• _Task to carry out_
Output each record verbatim, with pictures left out.

▼

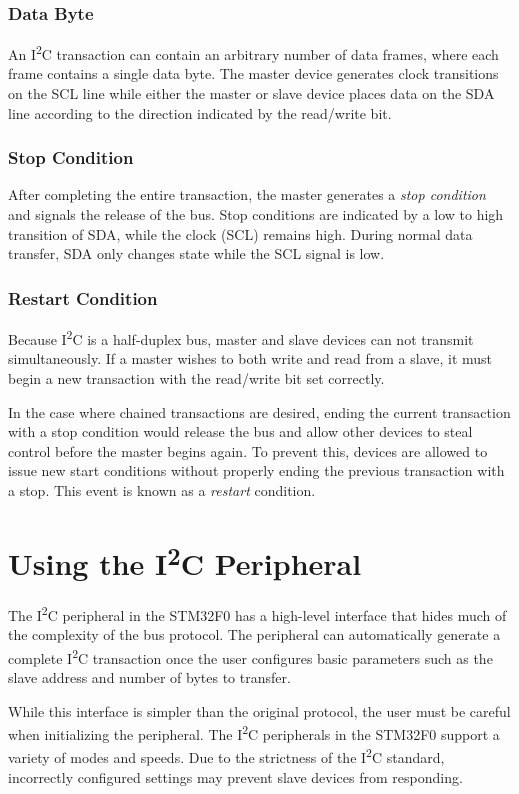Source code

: \documentclass[openany,11pt,fleqn]{book} %
\begin{document}
        \subsubsection{Data Byte}
        An I\textsuperscript{2}C transaction can contain an arbitrary number of data frames, where each frame contains a single data byte. The master device generates clock transitions on the SCL line while either the master or slave device places data on the SDA line according to the direction indicated by the read/write bit. 
        \subsubsection{Stop Condition}
        After completing the entire transaction, the master generates a \textit{stop condition} and signals the release of the bus. Stop conditions are indicated by a low to high transition of SDA, while the clock (SCL) remains high. During normal data transfer, SDA only changes state while the SCL signal is low. 
        \subsubsection{Restart Condition}
        Because I\textsuperscript{2}C is a half-duplex bus, master and slave devices can not transmit simultaneously. If a master wishes to both write and read from a slave, it must begin a new transaction with the read/write bit set correctly. 
        
        In the case where chained transactions are desired, ending the current transaction with a stop condition would release the bus and allow other devices to steal control before the master begins again. To prevent this, devices are allowed to issue new start conditions without properly ending the previous transaction with a stop. This event is known as a \textit{restart} condition. 

\section{Using the I\textsuperscript{2}C Peripheral}
    The I\textsuperscript{2}C peripheral in the STM32F0 has a high-level interface that hides much of the complexity of the bus protocol. The peripheral can automatically generate a complete I\textsuperscript{2}C transaction once the user configures basic parameters such as the slave address and number of bytes to transfer. 
    
    While this interface is simpler than the original protocol, the user must be careful when initializing the peripheral. The I\textsuperscript{2}C peripherals in the STM32F0 support a variety of modes and speeds. Due to the strictness of the I\textsuperscript{2}C standard, incorrectly configured settings may prevent slave devices from responding.
\end{document}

▲

• _Answer below_
Source code

: \documentclass[openany,11pt,fleqn]{book} %
\begin{document}
        \subsubsection{Data Byte}
        An I\textsuperscript{2}C transaction can contain an arbitrary number of data frames, where each frame contains a single data byte. The master device generates clock transitions on the SCL line while either the master or slave device places data on the SDA line according to the direction indicated by the read/write bit. 
        \subsubsection{Stop Condition}
        After completing the entire transaction, the master generates a \textit{stop condition} and signals the release of the bus. Stop conditions are indicated by a low to high transition of SDA, while the clock (SCL) remains high. During normal data transfer, SDA only changes state while the SCL signal is low. 
        \subsubsection{Restart Condition}
        Because I\textsuperscript{2}C is a half-duplex bus, master and slave devices can not transmit simultaneously. If a master wishes to both write and read from a slave, it must begin a new transaction with the read/write bit set correctly. 
        
        In the case where chained transactions are desired, ending the current transaction with a stop condition would release the bus and allow other devices to steal control before the master begins again. To prevent this, devices are allowed to issue new start conditions without properly ending the previous transaction with a stop. This event is known as a \textit{restart} condition. 

\section{Using the I\textsuperscript{2}C Peripheral}
    The I\textsuperscript{2}C peripheral in the STM32F0 has a high-level interface that hides much of the complexity of the bus protocol. The peripheral can automatically generate a complete I\textsuperscript{2}C transaction once the user configures basic parameters such as the slave address and number of bytes to transfer. 
    
    While this interface is simpler than the original protocol, the user must be careful when initializing the peripheral. The I\textsuperscript{2}C peripherals in the STM32F0 support a variety of modes and speeds. Due to the strictness of the I\textsuperscript{2}C standard, incorrectly configured settings may prevent slave devices from responding.
\end{document}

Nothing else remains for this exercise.